§ **WORK TO BE COMPLETED**:
The answer must be the full data, restated word for word, with no pictures in it.

(Beginning of EXERCISE DATA)

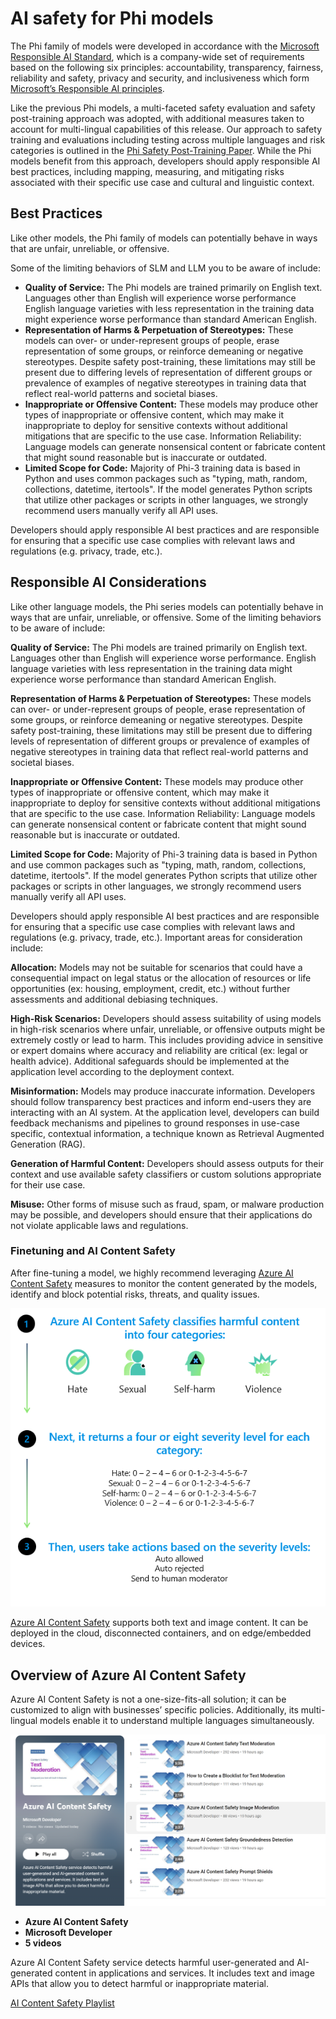 # AI safety for Phi models
The Phi family of models were developed in accordance with the [Microsoft Responsible AI Standard](https://query.prod.cms.rt.microsoft.com/cms/api/am/binary/RE5cmFl), which is a company-wide set of requirements based on the following six principles: accountability, transparency, fairness, reliability and safety, privacy and security, and inclusiveness which form [Microsoft’s Responsible AI principles](https://www.microsoft.com/ai/responsible-ai). 

Like the previous Phi models, a multi-faceted safety evaluation and safety post-training approach was adopted, with additional measures taken to account for multi-lingual capabilities of this release. Our approach to safety training and evaluations including testing across multiple languages and risk categories is outlined in the [Phi Safety Post-Training Paper](https://arxiv.org/abs/2407.13833). While the Phi models benefit from this approach, developers should apply responsible AI best practices, including mapping, measuring, and mitigating risks associated with their specific use case and cultural and linguistic context.

## Best Practices

Like other models, the Phi family of models can potentially behave in ways that are unfair, unreliable, or offensive.

Some of the limiting behaviors of SLM and LLM you to be aware of include:

- **Quality of Service:** The Phi models are trained primarily on English text. Languages other than English will experience worse performance English language varieties with less representation in the training data might experience worse performance than standard American English.
- **Representation of Harms & Perpetuation of Stereotypes:** These models can over- or under-represent groups of people, erase representation of some groups, or reinforce demeaning or negative stereotypes. Despite safety post-training, these limitations may still be present due to differing levels of representation of different groups or prevalence of examples of negative stereotypes in training data that reflect real-world patterns and societal biases.
- **Inappropriate or Offensive Content:** These models may produce other types of inappropriate or offensive content, which may make it inappropriate to deploy for sensitive contexts without additional mitigations that are specific to the use case.
Information Reliability: Language models can generate nonsensical content or fabricate content that might sound reasonable but is inaccurate or outdated.
- **Limited Scope for Code:** Majority of Phi-3 training data is based in Python and uses common packages such as "typing, math, random, collections, datetime, itertools". If the model generates Python scripts that utilize other packages or scripts in other languages, we strongly recommend users manually verify all API uses.

Developers should apply responsible AI best practices and are responsible for ensuring that a specific use case complies with relevant laws and regulations (e.g. privacy, trade, etc.). 

## Responsible AI Considerations

Like other language models, the Phi series models can potentially behave in ways that are unfair, unreliable, or offensive. Some of the limiting behaviors to be aware of include:

**Quality of Service:** The Phi models are trained primarily on English text. Languages other than English will experience worse performance. English language varieties with less representation in the training data might experience worse performance than standard American English.

**Representation of Harms & Perpetuation of Stereotypes:** These models can over- or under-represent groups of people, erase representation of some groups, or reinforce demeaning or negative stereotypes. Despite safety post-training, these limitations may still be present due to differing levels of representation of different groups or prevalence of examples of negative stereotypes in training data that reflect real-world patterns and societal biases.

**Inappropriate or Offensive Content:** These models may produce other types of inappropriate or offensive content, which may make it inappropriate to deploy for sensitive contexts without additional mitigations that are specific to the use case.
Information Reliability: Language models can generate nonsensical content or fabricate content that might sound reasonable but is inaccurate or outdated.

**Limited Scope for Code:** Majority of Phi-3 training data is based in Python and use common packages such as "typing, math, random, collections, datetime, itertools". If the model generates Python scripts that utilize other packages or scripts in other languages, we strongly recommend users manually verify all API uses.

Developers should apply responsible AI best practices and are responsible for ensuring that a specific use case complies with relevant laws and regulations (e.g. privacy, trade, etc.). Important areas for consideration include:

**Allocation:** Models may not be suitable for scenarios that could have a consequential impact on legal status or the allocation of resources or life opportunities (ex: housing, employment, credit, etc.) without further assessments and additional debiasing techniques.

**High-Risk Scenarios:** Developers should assess suitability of using models in high-risk scenarios where unfair, unreliable, or offensive outputs might be extremely costly or lead to harm. This includes providing advice in sensitive or expert domains where accuracy and reliability are critical (ex: legal or health advice). Additional safeguards should be implemented at the application level according to the deployment context.

**Misinformation:** Models may produce inaccurate information. Developers should follow transparency best practices and inform end-users they are interacting with an AI system. At the application level, developers can build feedback mechanisms and pipelines to ground responses in use-case specific, contextual information, a technique known as Retrieval Augmented Generation (RAG).

**Generation of Harmful Content:** Developers should assess outputs for their context and use available safety classifiers or custom solutions appropriate for their use case.

**Misuse:** Other forms of misuse such as fraud, spam, or malware production may be possible, and developers should ensure that their applications do not violate applicable laws and regulations.

### Finetuning and AI Content Safety

After fine-tuning a model, we highly recommend leveraging [Azure AI Content Safety](https://learn.microsoft.com/azure/ai-services/content-safety/overview) measures to monitor the content generated by the models, identify and block potential risks, threats, and quality issues.

![Phi3AISafety](../../../imgs/01/01/01.phi3aisafety.png)

[Azure AI Content Safety](https://learn.microsoft.com/azure/ai-services/content-safety/overview) supports both text and image content. It can be deployed in the cloud, disconnected containers, and on edge/embedded devices.

## Overview of Azure AI Content Safety

Azure AI Content Safety is not a one-size-fits-all solution; it can be customized to align with businesses’ specific policies. Additionally, its multi-lingual models enable it to understand multiple languages simultaneously.

![AIContentSafety](../../../imgs/01/01/01.AIcontentsafety.png)

- **Azure AI Content Safety**
- **Microsoft Developer**
- **5 videos**

Azure AI Content Safety service detects harmful user-generated and AI-generated content in applications and services. It includes text and image APIs that allow you to detect harmful or inappropriate material.

[AI Content Safety Playlist](https://www.youtube.com/playlist?list=PLlrxD0HtieHjaQ9bJjyp1T7FeCbmVcPkQ)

(End of EXERCISE DATA)

§ **WRITTEN SOLUTION**:
 # AI safety for Phi models
The Phi family of models were developed in accordance with the [Microsoft Responsible AI Standard](https://query.prod.cms.rt.microsoft.com/cms/api/am/binary/RE5cmFl), which is a company-wide set of requirements based on the following six principles: accountability, transparency, fairness, reliability and safety, privacy and security, and inclusiveness which form [Microsoft’s Responsible AI principles](https://www.microsoft.com/ai/responsible-ai). 

Like the previous Phi models, a multi-faceted safety evaluation and safety post-training approach was adopted, with additional measures taken to account for multi-lingual capabilities of this release. Our approach to safety training and evaluations including testing across multiple languages and risk categories is outlined in the [Phi Safety Post-Training Paper](https://arxiv.org/abs/2407.13833). While the Phi models benefit from this approach, developers should apply responsible AI best practices, including mapping, measuring, and mitigating risks associated with their specific use case and cultural and linguistic context.

## Best Practices

Like other models, the Phi family of models can potentially behave in ways that are unfair, unreliable, or offensive.

Some of the limiting behaviors of SLM and LLM you to be aware of include:

- **Quality of Service:** The Phi models are trained primarily on English text. Languages other than English will experience worse performance English language varieties with less representation in the training data might experience worse performance than standard American English.
- **Representation of Harms & Perpetuation of Stereotypes:** These models can over- or under-represent groups of people, erase representation of some groups, or reinforce demeaning or negative stereotypes. Despite safety post-training, these limitations may still be present due to differing levels of representation of different groups or prevalence of examples of negative stereotypes in training data that reflect real-world patterns and societal biases.
- **Inappropriate or Offensive Content:** These models may produce other types of inappropriate or offensive content, which may make it inappropriate to deploy for sensitive contexts without additional mitigations that are specific to the use case.
Information Reliability: Language models can generate nonsensical content or fabricate content that might sound reasonable but is inaccurate or outdated.
- **Limited Scope for Code:** Majority of Phi-3 training data is based in Python and uses common packages such as "typing, math, random, collections, datetime, itertools". If the model generates Python scripts that utilize other packages or scripts in other languages, we strongly recommend users manually verify all API uses.

Developers should apply responsible AI best practices and are responsible for ensuring that a specific use case complies with relevant laws and regulations (e.g. privacy, trade, etc.). 

## Responsible AI Considerations

Like other language models, the Phi series models can potentially behave in ways that are unfair, unreliable, or offensive. Some of the limiting behaviors to be aware of include:

**Quality of Service:** The Phi models are trained primarily on English text. Languages other than English will experience worse performance. English language varieties with less representation in the training data might experience worse performance than standard American English.

**Representation of Harms & Perpetuation of Stereotypes:** These models can over- or under-represent groups of people, erase representation of some groups, or reinforce demeaning or negative stereotypes. Despite safety post-training, these limitations may still be present due to differing levels of representation of different groups or prevalence of examples of negative stereotypes in training data that reflect real-world patterns and societal biases.

**Inappropriate or Offensive Content:** These models may produce other types of inappropriate or offensive content, which may make it inappropriate to deploy for sensitive contexts without additional mitigations that are specific to the use case.
Information Reliability: Language models can generate nonsensical content or fabricate content that might sound reasonable but is inaccurate or outdated.

**Limited Scope for Code:** Majority of Phi-3 training data is based in Python and use common packages such as "typing, math, random, collections, datetime, itertools". If the model generates Python scripts that utilize other packages or scripts in other languages, we strongly recommend users manually verify all API uses.

Developers should apply responsible AI best practices and are responsible for ensuring that a specific use case complies with relevant laws and regulations (e.g. privacy, trade, etc.). Important areas for consideration include:

**Allocation:** Models may not be suitable for scenarios that could have a consequential impact on legal status or the allocation of resources or life opportunities (ex: housing, employment, credit, etc.) without further assessments and additional debiasing techniques.

**High-Risk Scenarios:** Developers should assess suitability of using models in high-risk scenarios where unfair, unreliable, or offensive outputs might be extremely costly or lead to harm. This includes providing advice in sensitive or expert domains where accuracy and reliability are critical (ex: legal or health advice). Additional safeguards should be implemented at the application level according to the deployment context.

**Misinformation:** Models may produce inaccurate information. Developers should follow transparency best practices and inform end-users they are interacting with an AI system. At the application level, developers can build feedback mechanisms and pipelines to ground responses in use-case specific, contextual information, a technique known as Retrieval Augmented Generation (RAG).

**Generation of Harmful Content:** Developers should assess outputs for their context and use available safety classifiers or custom solutions appropriate for their use case.

**Misuse:** Other forms of misuse such as fraud, spam, or malware production may be possible, and developers should ensure that their applications do not violate applicable laws and regulations.

### Finetuning and AI Content Safety

After fine-tuning a model, we highly recommend leveraging [Azure AI Content Safety](https://learn.microsoft.com/azure/ai-services/content-safety/overview) measures to monitor the content generated by the models, identify and block potential risks, threats, and quality issues.

![Phi3AISafety](../../../imgs/01/01/01.phi3aisafety.png)

[Azure AI Content Safety](https://learn.microsoft.com/azure/ai-services/content-safety/overview) supports both text and image content. It can be deployed in the cloud, disconnected containers, and on edge/embedded devices.

## Overview of Azure AI Content Safety

Azure AI Content Safety is not a one-size-fits-all solution; it can be customized to align with businesses’ specific policies. Additionally, its multi-lingual models enable it to understand multiple languages simultaneously.

![AIContentSafety](../../../imgs/01/01/01.AIcontentsafety.png)

- **Azure AI Content Safety**
- **Microsoft Developer**
- **5 videos**

Azure AI Content Safety service detects harmful user-generated and AI-generated content in applications and services. It includes text and image APIs that allow you to detect harmful or inappropriate material.

[AI Content Safety Playlist](https://www.youtube.com/playlist?list=PLlrxD0HtieHjaQ9bJjyp1T7FeCbmVcPkQ)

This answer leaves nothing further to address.